Assigned task — Single out the lines of the material that contain "PostgreSQL" and copy them.

- - -

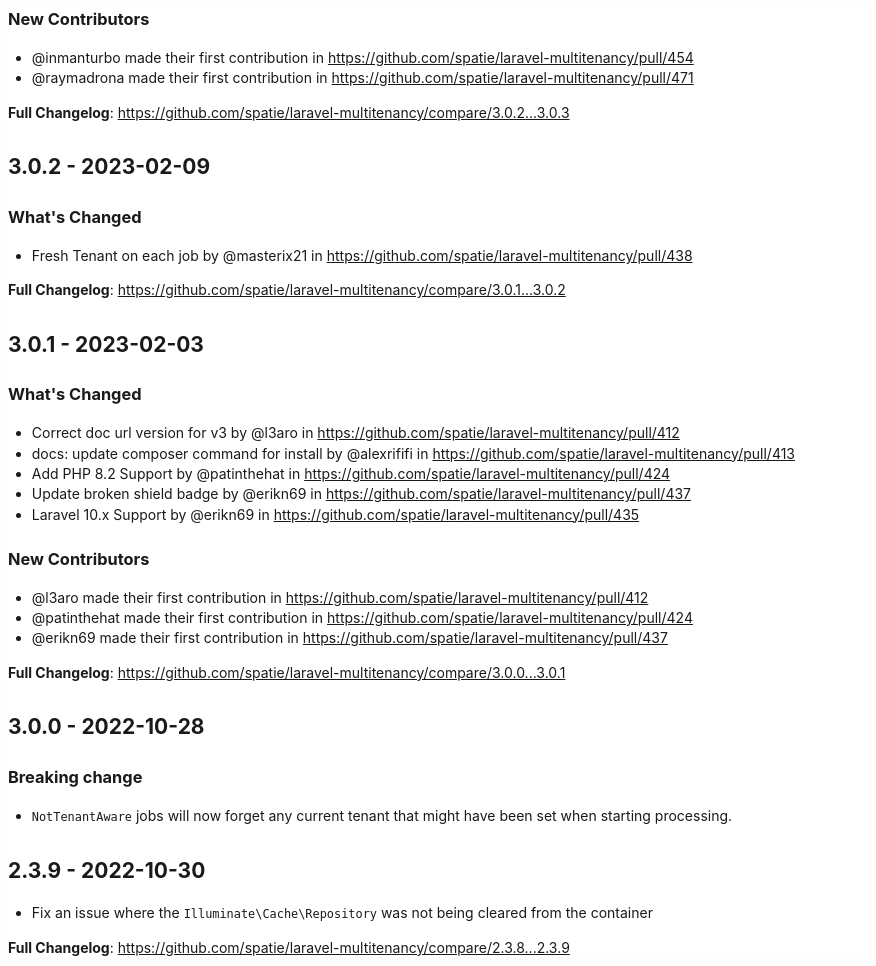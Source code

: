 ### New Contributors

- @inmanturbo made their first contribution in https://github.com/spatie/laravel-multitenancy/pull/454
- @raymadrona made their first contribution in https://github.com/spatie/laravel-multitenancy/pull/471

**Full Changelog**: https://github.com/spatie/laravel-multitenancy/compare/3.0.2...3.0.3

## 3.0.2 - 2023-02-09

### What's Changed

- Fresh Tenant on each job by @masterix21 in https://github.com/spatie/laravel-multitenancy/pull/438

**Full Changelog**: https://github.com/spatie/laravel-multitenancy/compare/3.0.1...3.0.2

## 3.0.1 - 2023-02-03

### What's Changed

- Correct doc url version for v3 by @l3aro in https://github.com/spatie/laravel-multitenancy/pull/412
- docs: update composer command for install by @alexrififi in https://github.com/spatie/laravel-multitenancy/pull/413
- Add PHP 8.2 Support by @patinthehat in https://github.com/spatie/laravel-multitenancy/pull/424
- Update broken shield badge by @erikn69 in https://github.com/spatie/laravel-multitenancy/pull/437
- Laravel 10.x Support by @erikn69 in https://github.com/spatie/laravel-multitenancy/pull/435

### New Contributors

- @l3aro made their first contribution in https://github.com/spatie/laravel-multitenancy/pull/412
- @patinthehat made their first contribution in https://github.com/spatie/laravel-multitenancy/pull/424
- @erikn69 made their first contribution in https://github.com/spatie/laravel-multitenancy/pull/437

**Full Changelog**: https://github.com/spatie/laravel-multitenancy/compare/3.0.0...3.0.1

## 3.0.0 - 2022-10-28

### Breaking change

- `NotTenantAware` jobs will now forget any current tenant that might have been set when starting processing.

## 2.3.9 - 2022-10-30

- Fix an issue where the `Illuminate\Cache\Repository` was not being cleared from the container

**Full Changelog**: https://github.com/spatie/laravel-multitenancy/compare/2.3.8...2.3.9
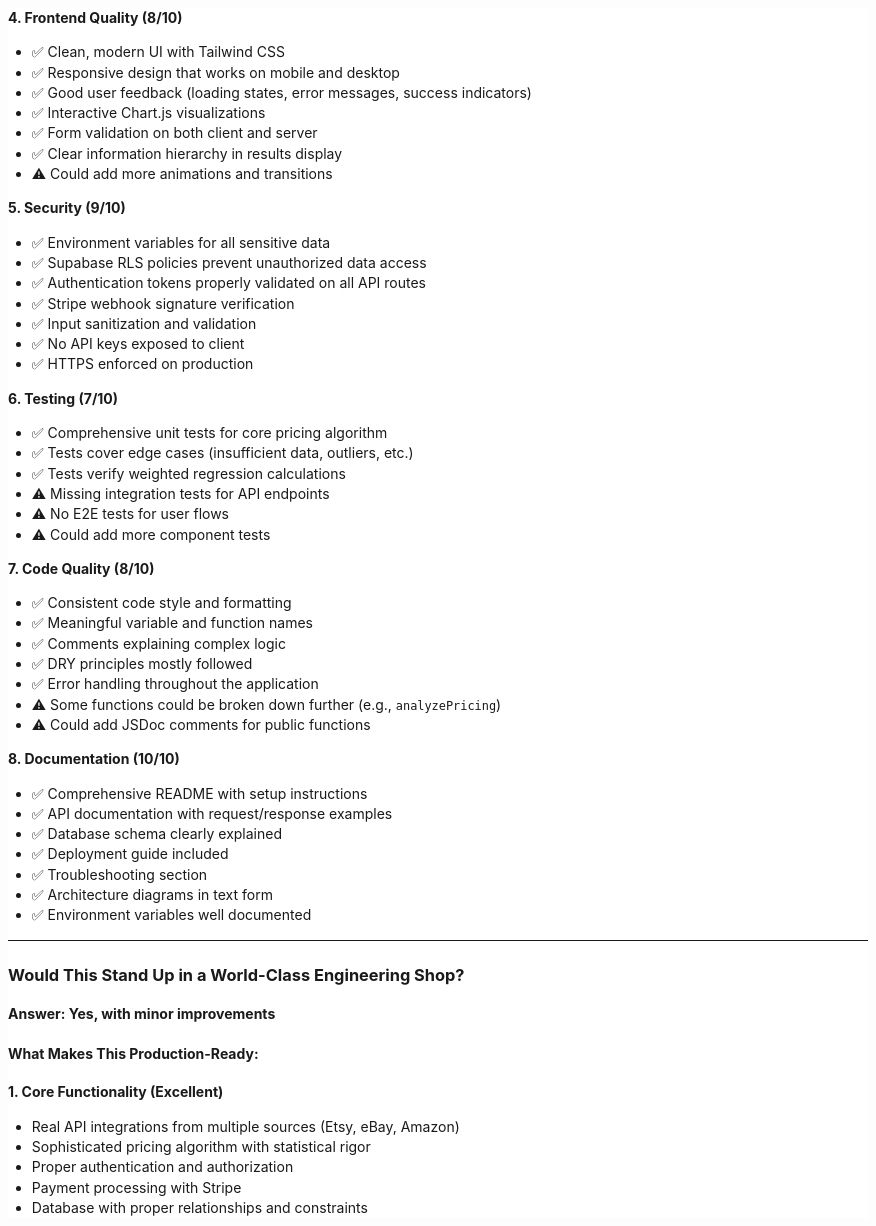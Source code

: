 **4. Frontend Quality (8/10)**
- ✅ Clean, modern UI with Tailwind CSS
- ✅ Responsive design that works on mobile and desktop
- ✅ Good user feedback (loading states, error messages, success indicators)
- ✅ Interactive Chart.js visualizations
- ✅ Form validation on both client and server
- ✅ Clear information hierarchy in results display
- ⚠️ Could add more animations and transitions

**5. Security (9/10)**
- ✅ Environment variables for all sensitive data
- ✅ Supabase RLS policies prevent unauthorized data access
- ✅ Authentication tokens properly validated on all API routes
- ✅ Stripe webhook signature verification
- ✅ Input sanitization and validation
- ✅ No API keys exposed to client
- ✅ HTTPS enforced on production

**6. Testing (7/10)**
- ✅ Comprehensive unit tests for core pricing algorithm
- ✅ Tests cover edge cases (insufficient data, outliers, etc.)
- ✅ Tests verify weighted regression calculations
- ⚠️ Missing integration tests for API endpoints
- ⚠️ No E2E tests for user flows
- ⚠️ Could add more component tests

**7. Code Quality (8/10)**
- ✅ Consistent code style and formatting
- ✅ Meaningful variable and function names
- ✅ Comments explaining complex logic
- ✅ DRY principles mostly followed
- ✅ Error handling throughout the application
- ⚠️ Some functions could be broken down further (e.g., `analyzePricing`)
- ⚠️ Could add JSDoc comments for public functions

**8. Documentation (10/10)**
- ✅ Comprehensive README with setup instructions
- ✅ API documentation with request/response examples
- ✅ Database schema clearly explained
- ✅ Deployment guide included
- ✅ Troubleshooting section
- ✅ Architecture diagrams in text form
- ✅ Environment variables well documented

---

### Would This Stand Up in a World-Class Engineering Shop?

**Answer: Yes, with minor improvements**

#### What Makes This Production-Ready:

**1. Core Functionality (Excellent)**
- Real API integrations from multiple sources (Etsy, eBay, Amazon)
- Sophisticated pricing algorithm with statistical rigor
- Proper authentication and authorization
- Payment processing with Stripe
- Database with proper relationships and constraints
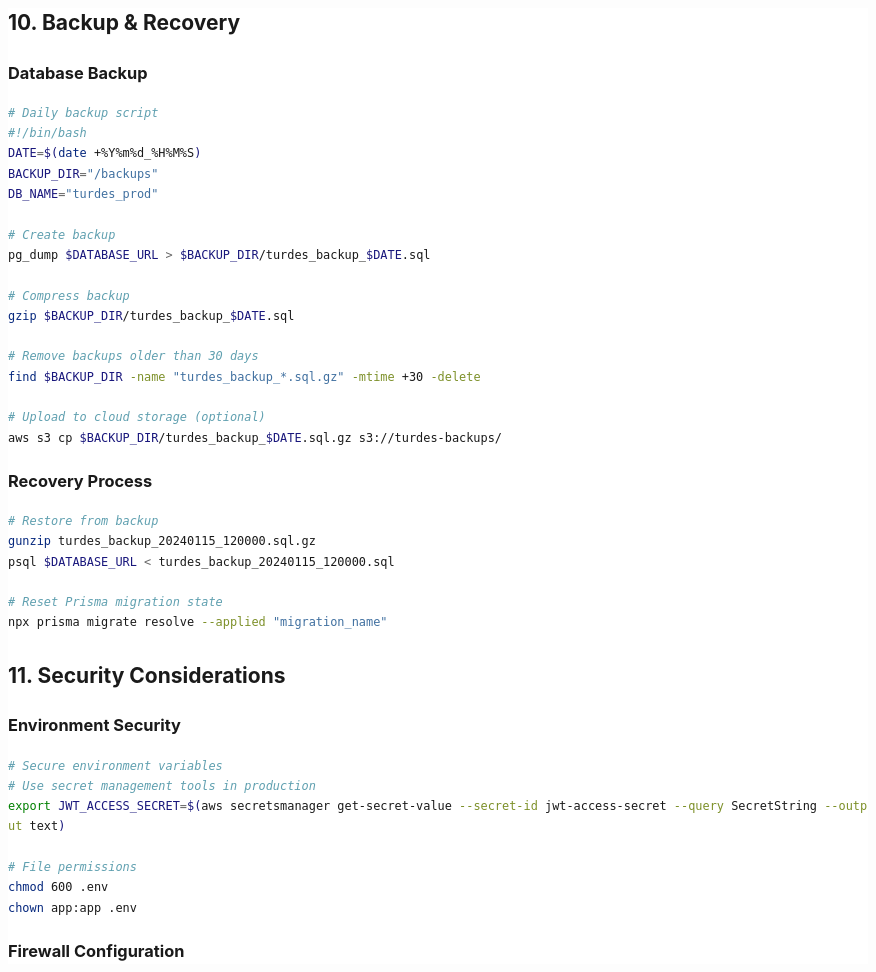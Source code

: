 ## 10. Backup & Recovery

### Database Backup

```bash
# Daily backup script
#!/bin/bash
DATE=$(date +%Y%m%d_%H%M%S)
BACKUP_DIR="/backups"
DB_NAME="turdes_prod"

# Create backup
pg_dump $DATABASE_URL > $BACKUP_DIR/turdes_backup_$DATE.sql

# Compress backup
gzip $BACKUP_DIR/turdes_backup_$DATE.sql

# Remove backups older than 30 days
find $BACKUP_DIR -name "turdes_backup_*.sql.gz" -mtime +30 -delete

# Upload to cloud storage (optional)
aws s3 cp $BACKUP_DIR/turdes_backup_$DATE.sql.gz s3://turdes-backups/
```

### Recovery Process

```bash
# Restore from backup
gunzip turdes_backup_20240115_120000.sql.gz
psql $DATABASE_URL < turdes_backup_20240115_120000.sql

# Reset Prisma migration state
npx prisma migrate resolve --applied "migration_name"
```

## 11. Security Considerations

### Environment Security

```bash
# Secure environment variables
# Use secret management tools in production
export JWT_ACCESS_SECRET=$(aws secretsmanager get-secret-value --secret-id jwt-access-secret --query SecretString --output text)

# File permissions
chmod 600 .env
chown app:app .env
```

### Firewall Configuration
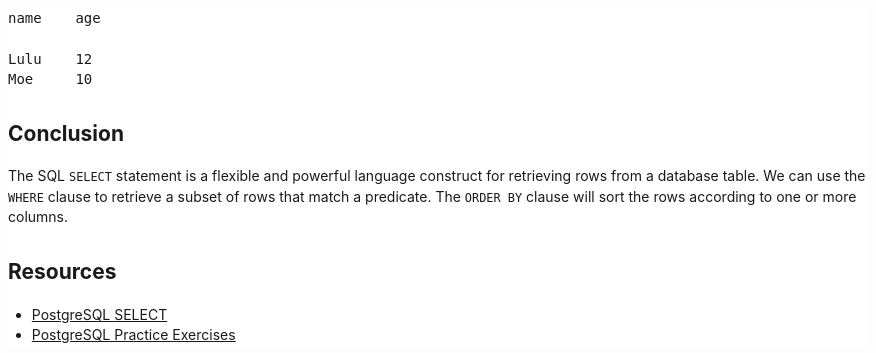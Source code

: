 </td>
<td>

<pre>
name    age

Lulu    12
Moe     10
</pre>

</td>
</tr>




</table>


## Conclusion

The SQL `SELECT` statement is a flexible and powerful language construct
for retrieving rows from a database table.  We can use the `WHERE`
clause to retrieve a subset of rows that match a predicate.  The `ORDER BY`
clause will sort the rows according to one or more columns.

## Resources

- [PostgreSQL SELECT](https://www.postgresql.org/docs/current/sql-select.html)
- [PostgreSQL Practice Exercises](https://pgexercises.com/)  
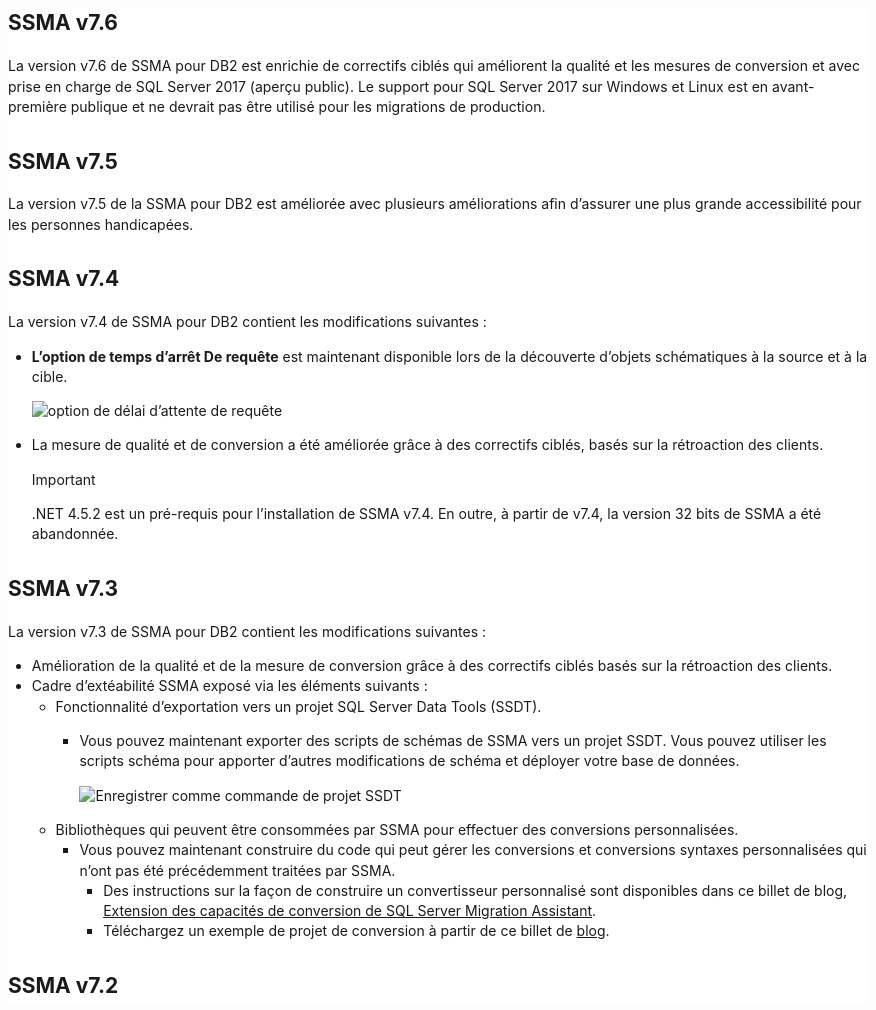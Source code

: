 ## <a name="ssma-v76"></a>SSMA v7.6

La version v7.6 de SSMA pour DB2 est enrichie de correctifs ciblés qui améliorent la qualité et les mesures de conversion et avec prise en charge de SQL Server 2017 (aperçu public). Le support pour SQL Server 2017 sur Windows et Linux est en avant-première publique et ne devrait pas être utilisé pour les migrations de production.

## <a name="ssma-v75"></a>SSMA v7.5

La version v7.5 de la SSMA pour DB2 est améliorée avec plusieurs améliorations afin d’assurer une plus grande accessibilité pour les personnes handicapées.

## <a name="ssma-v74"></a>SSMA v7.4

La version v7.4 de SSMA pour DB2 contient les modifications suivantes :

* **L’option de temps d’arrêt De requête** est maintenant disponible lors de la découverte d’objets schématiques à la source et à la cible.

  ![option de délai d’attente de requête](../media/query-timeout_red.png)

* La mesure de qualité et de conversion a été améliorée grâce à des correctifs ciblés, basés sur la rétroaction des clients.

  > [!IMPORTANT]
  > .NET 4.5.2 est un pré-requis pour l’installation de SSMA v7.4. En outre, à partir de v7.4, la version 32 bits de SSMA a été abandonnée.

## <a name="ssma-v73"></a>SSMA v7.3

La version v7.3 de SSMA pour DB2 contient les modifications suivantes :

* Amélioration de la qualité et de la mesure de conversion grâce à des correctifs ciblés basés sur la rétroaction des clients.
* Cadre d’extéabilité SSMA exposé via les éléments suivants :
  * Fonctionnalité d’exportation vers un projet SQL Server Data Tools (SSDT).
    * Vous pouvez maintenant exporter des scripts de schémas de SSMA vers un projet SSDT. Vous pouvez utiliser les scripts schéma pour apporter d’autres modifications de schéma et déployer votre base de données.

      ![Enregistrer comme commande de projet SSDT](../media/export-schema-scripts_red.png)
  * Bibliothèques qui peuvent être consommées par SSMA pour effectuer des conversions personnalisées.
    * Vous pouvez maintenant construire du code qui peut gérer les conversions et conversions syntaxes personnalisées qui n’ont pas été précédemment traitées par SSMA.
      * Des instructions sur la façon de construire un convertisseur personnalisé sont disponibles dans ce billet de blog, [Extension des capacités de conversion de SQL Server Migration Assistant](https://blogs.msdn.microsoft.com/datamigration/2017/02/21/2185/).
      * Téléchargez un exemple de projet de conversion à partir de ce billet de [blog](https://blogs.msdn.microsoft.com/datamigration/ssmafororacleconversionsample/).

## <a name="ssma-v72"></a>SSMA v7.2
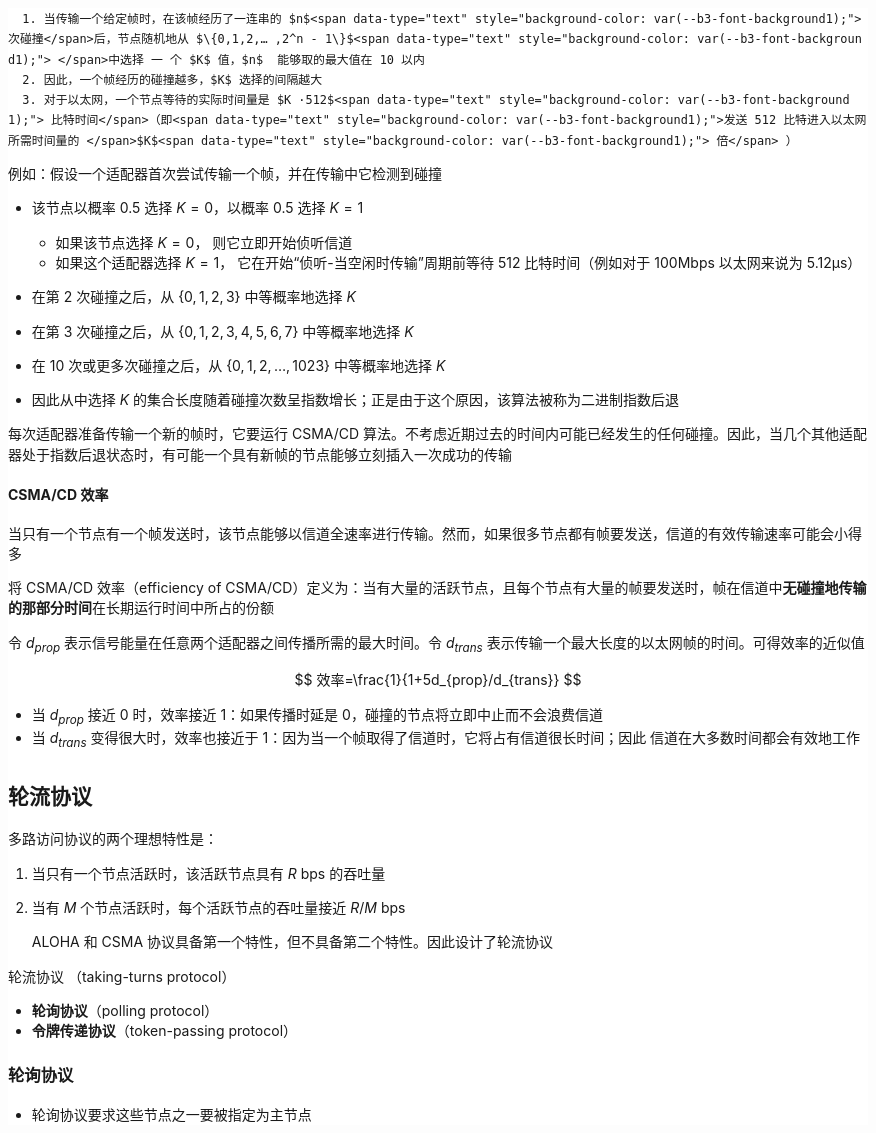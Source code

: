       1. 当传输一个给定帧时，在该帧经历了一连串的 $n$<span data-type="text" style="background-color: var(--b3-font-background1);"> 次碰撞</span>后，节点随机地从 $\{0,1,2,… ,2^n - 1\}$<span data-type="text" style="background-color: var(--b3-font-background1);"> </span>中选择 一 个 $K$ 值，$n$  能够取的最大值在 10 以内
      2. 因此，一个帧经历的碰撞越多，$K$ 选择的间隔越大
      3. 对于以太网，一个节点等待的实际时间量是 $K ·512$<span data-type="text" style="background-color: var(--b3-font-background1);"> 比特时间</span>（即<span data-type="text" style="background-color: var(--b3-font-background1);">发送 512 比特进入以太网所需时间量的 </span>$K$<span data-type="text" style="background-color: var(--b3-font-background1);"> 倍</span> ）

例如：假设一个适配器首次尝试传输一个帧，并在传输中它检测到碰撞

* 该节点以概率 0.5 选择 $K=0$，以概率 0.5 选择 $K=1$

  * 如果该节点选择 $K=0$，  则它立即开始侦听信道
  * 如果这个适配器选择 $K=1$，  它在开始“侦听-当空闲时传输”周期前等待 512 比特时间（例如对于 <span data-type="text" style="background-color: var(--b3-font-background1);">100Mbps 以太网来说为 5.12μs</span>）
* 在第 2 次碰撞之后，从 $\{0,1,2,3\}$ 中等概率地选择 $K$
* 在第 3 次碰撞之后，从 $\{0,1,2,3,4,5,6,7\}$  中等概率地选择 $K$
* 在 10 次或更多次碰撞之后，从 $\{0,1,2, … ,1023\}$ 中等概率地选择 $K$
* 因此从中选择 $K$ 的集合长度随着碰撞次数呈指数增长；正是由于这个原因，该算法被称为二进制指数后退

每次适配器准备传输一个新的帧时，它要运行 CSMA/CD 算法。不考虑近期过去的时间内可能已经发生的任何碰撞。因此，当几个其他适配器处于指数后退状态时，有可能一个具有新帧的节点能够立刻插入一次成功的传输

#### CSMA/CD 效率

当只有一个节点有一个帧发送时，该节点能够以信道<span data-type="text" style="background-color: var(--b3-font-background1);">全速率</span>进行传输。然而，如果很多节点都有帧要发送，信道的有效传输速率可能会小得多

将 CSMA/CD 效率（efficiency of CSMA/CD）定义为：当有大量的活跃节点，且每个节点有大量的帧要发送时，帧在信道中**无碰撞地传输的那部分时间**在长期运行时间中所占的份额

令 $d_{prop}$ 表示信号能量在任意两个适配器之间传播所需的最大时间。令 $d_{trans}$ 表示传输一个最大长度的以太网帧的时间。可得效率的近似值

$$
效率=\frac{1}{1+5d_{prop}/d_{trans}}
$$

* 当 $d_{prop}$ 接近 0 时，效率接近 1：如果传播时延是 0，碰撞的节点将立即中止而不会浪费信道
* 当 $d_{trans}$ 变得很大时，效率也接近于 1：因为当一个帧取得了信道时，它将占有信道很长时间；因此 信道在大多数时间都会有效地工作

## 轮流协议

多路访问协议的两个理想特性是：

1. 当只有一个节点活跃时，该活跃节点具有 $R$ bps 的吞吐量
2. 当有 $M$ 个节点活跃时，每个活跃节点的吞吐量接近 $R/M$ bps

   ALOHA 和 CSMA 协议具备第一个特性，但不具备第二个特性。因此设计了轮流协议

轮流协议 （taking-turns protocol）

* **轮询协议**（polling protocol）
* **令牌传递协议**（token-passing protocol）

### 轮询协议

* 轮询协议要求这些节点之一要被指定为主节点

- - -

Exercise answer —
- [PostgreSQL SELECT](https://www.postgresql.org/docs/current/sql-select.html)
- [PostgreSQL Practice Exercises](https://pgexercises.com/)  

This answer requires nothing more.